When she checked her watch again she was startled by the time that had passed. They'd definitely been walking an hour; at this very moment they should be standing in the central plaza of Tikal. Unless he'd taken her the wrong way…
"Hey," she said, slowing. "I think we—"
Only some last-minute instinct kept her from walking into Liam Junior. He stood loose-limbed, the machete at his side, head lifted. Mac followed his gaze around a patch of jungle that appeared n
o different from all the rest.
"Why are we stopping?" she asked.
He looked at her as if she'd said something stupid. "We're there."
Mac went on her guard. It was apparent they weren't in Tikal—a wide, groomed clearing would have marked the main ruins, and there was nothing much like a clearing ahead. Nothing but endless forest on every side.
She gathered her patience. "We must have taken a wrong turn somewhere. This isn't Tikal. Maybe it's a little farther on—"
"I've been to Tikal before, Miss MacKenzie. Maudslay took his photographs after my first expedition—"
"Maudslay?" Was he joking now? "You were here a pretty long time ago in that case. He took those photos in the 1880s. I think the place has changed a bit since then."
His stillness was as heavy as the humidity. When he spoke again, his voice was eerily gentle.
"Are you mad, Miss MacKenzie, or merely perverse?"
Perverse? He was calling her perverse? "Look," she said. "I just want to get back to my hotel—"
"Hotel?" He laughed—a deep, hearty baritone rumble. "Do you ordinarily regard native huts as hotels? Your taste is none too fine. Or perhaps you refer to the… accommodations in Flores? You'll have another twenty miles of walking to reach it."
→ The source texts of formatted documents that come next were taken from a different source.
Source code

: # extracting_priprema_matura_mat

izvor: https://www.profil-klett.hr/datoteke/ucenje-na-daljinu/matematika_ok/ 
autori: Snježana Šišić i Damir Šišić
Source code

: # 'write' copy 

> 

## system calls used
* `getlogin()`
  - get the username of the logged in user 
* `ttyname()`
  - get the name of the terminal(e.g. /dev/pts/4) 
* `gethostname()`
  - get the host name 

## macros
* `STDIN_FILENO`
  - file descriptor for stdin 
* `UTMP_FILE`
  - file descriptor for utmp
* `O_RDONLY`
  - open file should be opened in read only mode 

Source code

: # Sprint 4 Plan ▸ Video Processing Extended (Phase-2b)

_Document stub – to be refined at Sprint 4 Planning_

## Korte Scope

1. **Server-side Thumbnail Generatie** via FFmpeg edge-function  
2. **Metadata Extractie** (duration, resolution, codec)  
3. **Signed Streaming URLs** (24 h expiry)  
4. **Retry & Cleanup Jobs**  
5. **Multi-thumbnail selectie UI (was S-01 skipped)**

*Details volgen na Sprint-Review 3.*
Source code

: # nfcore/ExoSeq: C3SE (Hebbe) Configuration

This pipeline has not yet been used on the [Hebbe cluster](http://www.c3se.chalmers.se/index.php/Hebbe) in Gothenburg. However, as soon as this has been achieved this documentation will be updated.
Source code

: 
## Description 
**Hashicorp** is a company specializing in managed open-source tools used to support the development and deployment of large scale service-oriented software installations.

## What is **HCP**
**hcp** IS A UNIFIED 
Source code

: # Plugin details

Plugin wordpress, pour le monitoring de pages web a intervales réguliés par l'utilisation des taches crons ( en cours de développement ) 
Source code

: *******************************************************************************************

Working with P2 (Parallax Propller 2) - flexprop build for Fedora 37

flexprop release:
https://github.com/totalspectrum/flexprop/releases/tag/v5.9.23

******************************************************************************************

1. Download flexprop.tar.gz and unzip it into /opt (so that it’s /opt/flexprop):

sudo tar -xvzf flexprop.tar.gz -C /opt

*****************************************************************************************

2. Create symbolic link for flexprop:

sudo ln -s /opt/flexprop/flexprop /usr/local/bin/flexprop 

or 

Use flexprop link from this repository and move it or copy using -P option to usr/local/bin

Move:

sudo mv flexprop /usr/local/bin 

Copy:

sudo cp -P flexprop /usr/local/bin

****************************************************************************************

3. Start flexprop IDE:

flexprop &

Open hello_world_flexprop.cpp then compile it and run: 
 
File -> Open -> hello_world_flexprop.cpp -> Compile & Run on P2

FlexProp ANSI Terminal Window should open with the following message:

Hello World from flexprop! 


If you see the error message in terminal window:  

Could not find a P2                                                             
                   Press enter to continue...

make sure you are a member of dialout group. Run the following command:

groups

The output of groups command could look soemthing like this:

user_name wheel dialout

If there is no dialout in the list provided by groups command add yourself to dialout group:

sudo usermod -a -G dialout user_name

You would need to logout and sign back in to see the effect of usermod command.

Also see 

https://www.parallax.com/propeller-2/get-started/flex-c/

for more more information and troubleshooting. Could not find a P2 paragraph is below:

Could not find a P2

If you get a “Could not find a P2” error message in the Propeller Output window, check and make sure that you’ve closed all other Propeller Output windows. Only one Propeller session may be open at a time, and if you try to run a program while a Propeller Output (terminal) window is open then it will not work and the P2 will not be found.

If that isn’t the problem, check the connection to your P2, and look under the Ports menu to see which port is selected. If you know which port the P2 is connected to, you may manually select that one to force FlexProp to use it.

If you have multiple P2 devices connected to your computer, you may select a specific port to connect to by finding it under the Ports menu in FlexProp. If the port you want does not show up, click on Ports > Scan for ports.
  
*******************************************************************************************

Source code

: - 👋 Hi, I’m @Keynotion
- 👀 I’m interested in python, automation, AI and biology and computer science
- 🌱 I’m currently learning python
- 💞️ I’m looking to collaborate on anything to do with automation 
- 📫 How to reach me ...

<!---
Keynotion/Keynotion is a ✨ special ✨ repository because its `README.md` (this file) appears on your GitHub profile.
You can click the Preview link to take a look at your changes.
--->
Mac opened her mouth and closed it again. Something very strange was going on here. They were talking at cross-purposes, and nothing he said made sense. "I mean the hotel in Tikal," she said carefully. "Near the park entrance. It so happens I know the ruins pretty well myself, and this is not Tikal."
"I see." Abruptly he turned and strode to a nearly solid mass of vines and trees and bushes a few yards away. "You claim to know the ruins, Miss MacKenzie. You are in the midst of them." He grabbed a handful of vines in his left hand and yanked. Beneath the covering was stone—cracked, massive stone.
They were standing directly next to a Maya temple. It towered above them, almost entirely obscured by leaves and vines, two or three times the height of anything in the ruins they'd left. Bigger than anything outside of Tikal within a fifty-mile radius.
He must have led her north, into the deeper jungle, and not south to the more populated areas near Tikal. But what was his purpose? If he'd meant to hurt her, he could have done it several dozen times since they'd met.